Wherever you are this Sunday, may it be anything but “low.”

Faithfully,

Tom

 

 

Inheriting a Tradition

Dear Friends,

If you look around your home, you may have a cherished object that once belonged to a parent or a grandparent. Perhaps it has even been passed along through several generations of your family Whether it is a chair, a vase, or the family silver, such objects come to us associated with the persons who once used them, and we treasure them.

This week, we will be hearing again the story of Jesus’ passion. It is a story that has been cherished by each generation, and handed from one to the next. Along the way however, the story has been interpreted and used, and at times abused, to bring harm to others.

The gospel stories themselves, written decades after Jesus death, already reflect growing tensions between the emerging Christian community and the Jewish faith from which it sprang.
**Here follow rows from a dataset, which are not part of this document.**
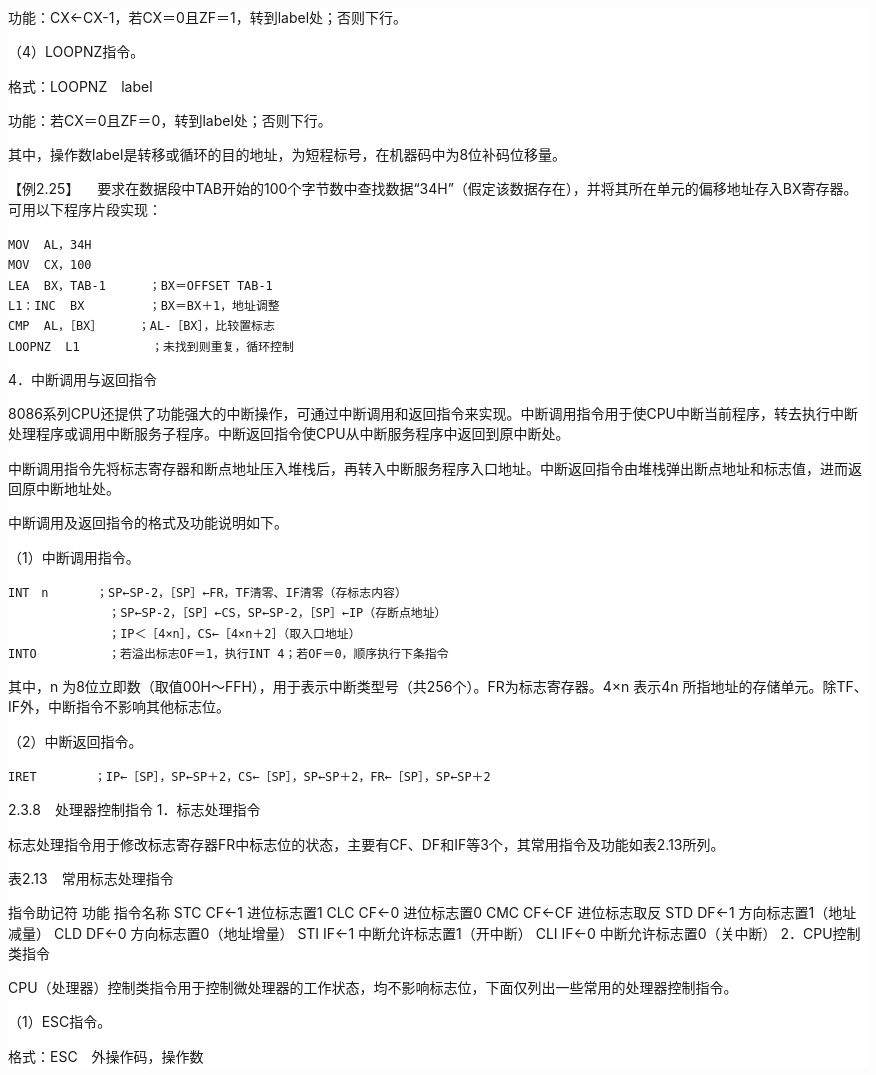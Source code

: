 功能：CX←CX-1，若CX＝0且ZF＝1，转到label处；否则下行。

（4）LOOPNZ指令。

格式：LOOPNZ　label

功能：若CX＝0且ZF＝0，转到label处；否则下行。

其中，操作数label是转移或循环的目的地址，为短程标号，在机器码中为8位补码位移量。

【例2.25】 　要求在数据段中TAB开始的100个字节数中查找数据“34H”（假定该数据存在），并将其所在单元的偏移地址存入BX寄存器。可用以下程序片段实现：

    MOV  AL，34H
    MOV  CX，100
    LEA  BX，TAB-1      ；BX＝OFFSET TAB-1
    L1：INC  BX         ；BX＝BX＋1，地址调整
    CMP  AL，［BX］     ；AL-［BX］，比较置标志
    LOOPNZ  L1          ；未找到则重复，循环控制
4．中断调用与返回指令

8086系列CPU还提供了功能强大的中断操作，可通过中断调用和返回指令来实现。中断调用指令用于使CPU中断当前程序，转去执行中断处理程序或调用中断服务子程序。中断返回指令使CPU从中断服务程序中返回到原中断处。

中断调用指令先将标志寄存器和断点地址压入堆栈后，再转入中断服务程序入口地址。中断返回指令由堆栈弹出断点地址和标志值，进而返回原中断地址处。

中断调用及返回指令的格式及功能说明如下。

（1）中断调用指令。

    INT　n　　　　；SP←SP-2，［SP］←FR，TF清零、IF清零（存标志内容）
                  ；SP←SP-2，［SP］←CS，SP←SP-2，［SP］←IP（存断点地址）
                  ；IP＜［4×n］，CS←［4×n＋2］（取入口地址）
    INTO          ；若溢出标志OF＝1，执行INT 4；若OF＝0，顺序执行下条指令
其中，n 为8位立即数（取值00H～FFH），用于表示中断类型号（共256个）。FR为标志寄存器。4×n 表示4n 所指地址的存储单元。除TF、IF外，中断指令不影响其他标志位。

（2）中断返回指令。

    IRET        ；IP←［SP］，SP←SP＋2，CS←［SP］，SP←SP＋2，FR←［SP］，SP←SP＋2
2.3.8　处理器控制指令
1．标志处理指令

标志处理指令用于修改标志寄存器FR中标志位的状态，主要有CF、DF和IF等3个，其常用指令及功能如表2.13所列。

表2.13　常用标志处理指令

指令助记符	功能	指令名称
STC	CF←1	进位标志置1
CLC	CF←0	进位标志置0
CMC	CF←CF	进位标志取反
STD	DF←1	方向标志置1（地址减量）
CLD	DF←0	方向标志置0（地址增量）
STI	IF←1	中断允许标志置1（开中断）
CLI	IF←0	中断允许标志置0（关中断）
2．CPU控制类指令

CPU（处理器）控制类指令用于控制微处理器的工作状态，均不影响标志位，下面仅列出一些常用的处理器控制指令。

（1）ESC指令。

格式：ESC　外操作码，操作数
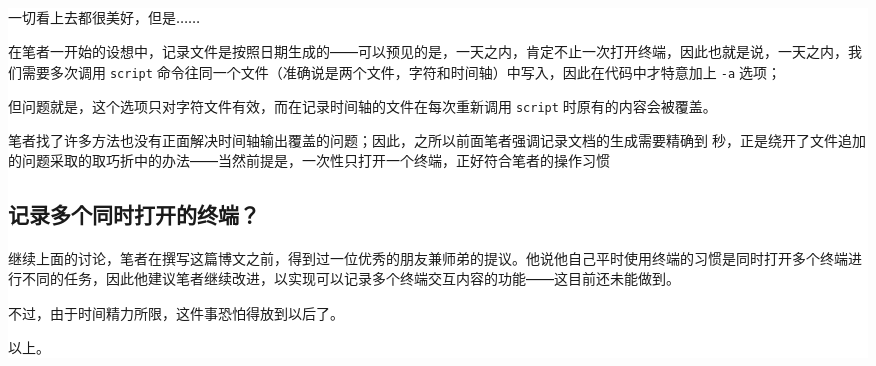 一切看上去都很美好，但是……

在笔者一开始的设想中，记录文件是按照日期生成的——可以预见的是，一天之内，肯定不止一次打开终端，因此也就是说，一天之内，我们需要多次调用 `script` 命令往同一个文件（准确说是两个文件，字符和时间轴）中写入，因此在代码中才特意加上 `-a` 选项；

但问题就是，这个选项只对字符文件有效，而在记录时间轴的文件在每次重新调用 `script` 时原有的内容会被覆盖。

笔者找了许多方法也没有正面解决时间轴输出覆盖的问题；因此，之所以前面笔者强调记录文档的生成需要精确到 秒，正是绕开了文件追加的问题采取的取巧折中的办法——当然前提是，一次性只打开一个终端，正好符合笔者的操作习惯


## 记录多个同时打开的终端？
继续上面的讨论，笔者在撰写这篇博文之前，得到过一位优秀的朋友兼师弟的提议。他说他自己平时使用终端的习惯是同时打开多个终端进行不同的任务，因此他建议笔者继续改进，以实现可以记录多个终端交互内容的功能——这目前还未能做到。

不过，由于时间精力所限，这件事恐怕得放到以后了。


以上。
In Matthew’s gospel, which we will hear tomorrow, at one point the crowd in Jerusalem is heard shouting to Pilate, calling for Jesus’ death in these words: “His blood be upon us and on our children.”

Tragically, words such as these and the portrayal of the Jewish community in the Passion narratives contributed to a destructive strain of anti-Semitism in the Christian Church,  resulting in persecution, discrimination, and oppression against Jews in centuries to come. Jesus’ death came at the hands of the Roman authorities, not the Jewish people.
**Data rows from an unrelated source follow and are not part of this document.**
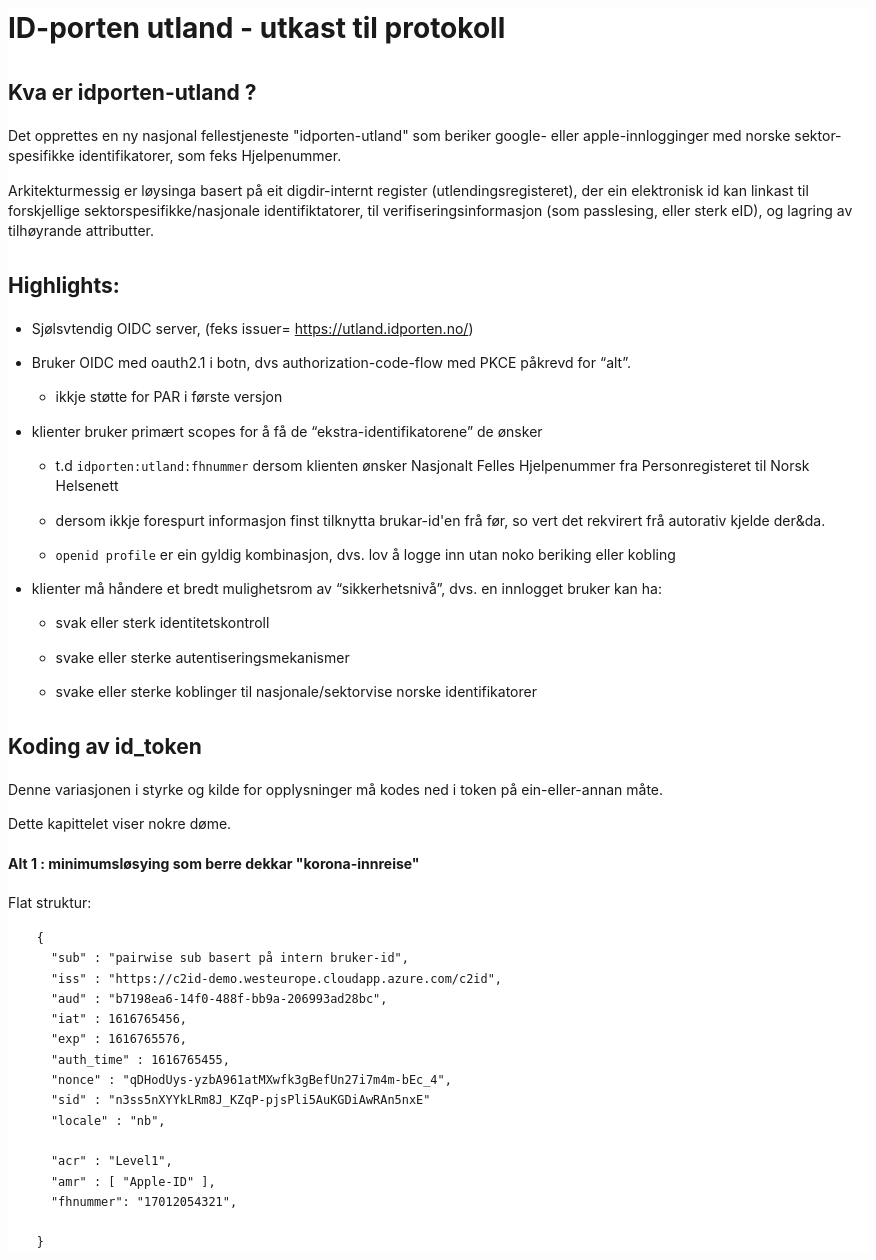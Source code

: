# ID-porten utland -  utkast til protokoll


## Kva er idporten-utland ?

Det opprettes en ny nasjonal fellestjeneste "idporten-utland" som beriker google- eller apple-innlogginger med norske sektor-spesifikke identifikatorer, som feks Hjelpenummer.


Arkitekturmessig er løysinga basert på eit digdir-internt register (utlendingsregisteret), der ein elektronisk id kan linkast til forskjellige sektorspesifikke/nasjonale identifiktatorer, til verifiseringsinformasjon (som passlesing, eller sterk eID), og lagring av tilhøyrande attributter.  


## Highlights:

* Sjølsvtendig OIDC server, (feks issuer= https://utland.idporten.no/)
* Bruker OIDC med oauth2.1 i botn,  dvs authorization-code-flow med  PKCE påkrevd for “alt”.
  * ikkje støtte for PAR i første versjon

* klienter bruker primært scopes for å få de “ekstra-identifikatorene” de ønsker

    * t.d `idporten:utland:fhnummer` dersom klienten ønsker Nasjonalt Felles Hjelpenummer fra Personregisteret til Norsk Helsenett

    * dersom ikkje forespurt informasjon finst tilknytta brukar-id'en frå før, so vert det rekvirert frå autorativ kjelde der&da.

    * `openid profile` er ein gyldig kombinasjon, dvs. lov å logge inn utan noko beriking eller kobling


* klienter må håndere et bredt mulighetsrom av “sikkerhetsnivå”,  dvs. en innlogget bruker kan ha:

    * svak eller sterk identitetskontroll

    * svake eller sterke autentiseringsmekanismer

    * svake eller sterke koblinger til nasjonale/sektorvise norske identifikatorer




## Koding av id_token

Denne variasjonen i styrke og kilde for opplysninger må kodes ned i token på ein-eller-annan måte.

Dette kapittelet viser nokre døme.  

#### Alt 1 : minimumsløsying som berre dekkar "korona-innreise"

Flat struktur:

```
    {
      "sub" : "pairwise sub basert på intern bruker-id",
      "iss" : "https://c2id-demo.westeurope.cloudapp.azure.com/c2id",
      "aud" : "b7198ea6-14f0-488f-bb9a-206993ad28bc",
      "iat" : 1616765456,
      "exp" : 1616765576,
      "auth_time" : 1616765455,
      "nonce" : "qDHodUys-yzbA961atMXwfk3gBefUn27i7m4m-bEc_4",
      "sid" : "n3ss5nXYYkLRm8J_KZqP-pjsPli5AuKGDiAwRAn5nxE"
      "locale" : "nb",

      "acr" : "Level1",
      "amr" : [ "Apple-ID" ],  
      "fhnummer": "17012054321",

    }
```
We receive and proclaim a cherished story this week. With it, we also inherit a tradition which must be examined and rejected, accompanied by our own repentance. The tragic mistakes of the past serve as a warning for us about the demonization of any group of persons or of any faith.  We do indeed receive a cherished “family treasure” in this coming week. Even as we receive it with gratitude, let us hold it and use it with care, that in it we will hear only the liberating and life giving message it was meant to convey.

Faithfully,

Tom

 

 

 

 

Everyone’s Gift Matters

Dear Friends,

I hope by now you have received information about our Capital Campaign, “See God’s Beauty.” Some of you have already made a pledge to the campaign, and I am delighted to share the news that we have now have $102,500 in commitments. That is exciting news, but we still have quite a way to go to reach our goal of $175,000.

We have already begun work on two of the projects that will keep our buildings in good condition for years to come. The Building Committee has been addressing drainage issues in the Parish House basement, and is now making plans for repairs and painting of the exterior of the Parish House. And there are more projects to come, including more welcoming office space.
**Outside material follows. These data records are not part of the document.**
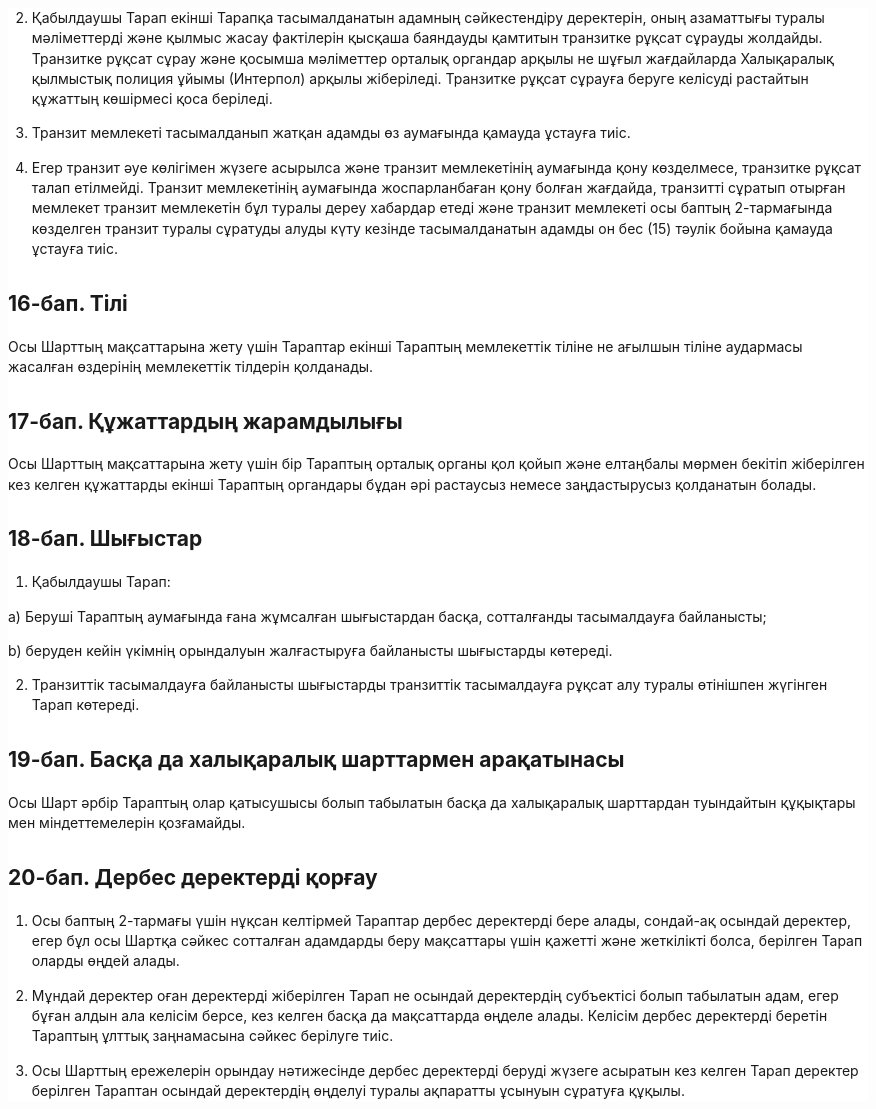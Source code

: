 2. Қабылдаушы Тарап екінші Тарапқа тасымалданатын адамның сәйкестендіру деректерін, оның азаматтығы туралы мәліметтерді және қылмыс жасау фактілерін қысқаша баяндауды қамтитын транзитке рұқсат сұрауды жолдайды. Транзитке рұқсат сұрау және қосымша мәліметтер орталық органдар арқылы не шұғыл жағдайларда Халықаралық қылмыстық полиция ұйымы (Интерпол) арқылы жіберіледі. Транзитке рұқсат сұрауға беруге келісуді растайтын құжаттың көшірмесі қоса беріледі.

3. Транзит мемлекеті тасымалданып жатқан адамды өз аумағында қамауда ұстауға тиіс.

4. Егер транзит әуе көлігімен жүзеге асырылса және транзит мемлекетінің аумағында қону көзделмесе, транзитке рұқсат талап етілмейді. Транзит мемлекетінің аумағында жоспарланбаған қону болған жағдайда, транзитті сұратып отырған мемлекет транзит мемлекетін бұл туралы дереу хабардар етеді және транзит мемлекеті осы баптың 2-тармағында көзделген транзит туралы сұратуды алуды күту кезінде тасымалданатын адамды он бес (15) тәулік бойына қамауда ұстауға тиіс.

## 16-бап. Тілі

Осы Шарттың мақсаттарына жету үшін Тараптар екінші Тараптың мемлекеттік тіліне не ағылшын тіліне аудармасы жасалған өздерінің мемлекеттік тілдерін қолданады.

## 17-бап. Құжаттардың жарамдылығы

Осы Шарттың мақсаттарына жету үшін бір Тараптың орталық органы қол қойып және елтаңбалы мөрмен бекітіп жіберілген кез келген құжаттарды екінші Тараптың органдары бұдан әрі растаусыз немесе заңдастырусыз қолданатын болады.

## 18-бап. Шығыстар

1. Қабылдаушы Тарап:

а) Беруші Тараптың аумағында ғана жұмсалған шығыстардан басқа, сотталғанды тасымалдауға байланысты;

b) беруден кейін үкімнің орындалуын жалғастыруға байланысты шығыстарды көтереді.

2. Транзиттік тасымалдауға байланысты шығыстарды транзиттік тасымалдауға рұқсат алу туралы өтінішпен жүгінген Тарап көтереді.

## 19-бап. Басқа да халықаралық шарттармен арақатынасы

Осы Шарт әрбір Тараптың олар қатысушысы болып табылатын басқа да халықаралық шарттардан туындайтын құқықтары мен міндеттемелерін қозғамайды.

## 20-бап. Дербес деректерді қорғау

1. Осы баптың 2-тармағы үшін нұқсан келтірмей Тараптар дербес деректерді бере алады, сондай-ақ осындай деректер, егер бұл осы Шартқа сәйкес сотталған адамдарды беру мақсаттары үшін қажетті және жеткілікті болса, берілген Тарап оларды өңдей алады.

2. Мұндай деректер оған деректерді жіберілген Тарап не осындай деректердің субъектісі болып табылатын адам, егер бұған алдын ала келісім берсе, кез келген басқа да мақсаттарда өңделе алады. Келісім дербес деректерді беретін Тараптың ұлттық заңнамасына сәйкес берілуге тиіс.

3. Осы Шарттың ережелерін орындау нәтижесінде дербес деректерді беруді жүзеге асыратын кез келген Тарап деректер берілген Тараптан осындай деректердің өңделуі туралы ақпаратты ұсынуын сұратуға құқылы.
I hope each of you will consider making a pledge for the campaign. The vestry and I know this will involve sacrificial giving; we hope that campaign pledges, made for a one, two, or three year commitment will be made beyond the annual pledge that people make for our stewardship  campaign. You know best what you will be able to say “yes” to, and we make this invitation not to add a burden to anyone’s life. The best gift you can offer is the one that can be made with a glad and generous heart.

Some of you met Brian Raiche from Cornerstone Fundraising at one of our receptions. He has worked with many churches like ours to achieve their goals. He shared two stories at the reception that describe that kind of joyful giving. The first was of a woman who reflected on the fact that she was paying the mobile phone bills for three of her children. When she calculated what a three year gift might look like broken down to a monthly gift, she realized it equaled one more phone bill. She decided she could make that pledge, almost as if she were adding one more phone bill to her commitment to her family.

Brian also told of a Unitarian church where a young girl who was present to hear about the campaign  was inspired to fill out a pledge card. She proudly pledged $1 to the campaign. Her total commitment and enthusiasm energized and inspired others.

No gift is too small, and no gift is too large! This Sunday, we will invite you to place your pledge card in the offering plates as they are passed for the offering. Please prayerfully consider your gift, and join others in helping us all to see God’s beauty.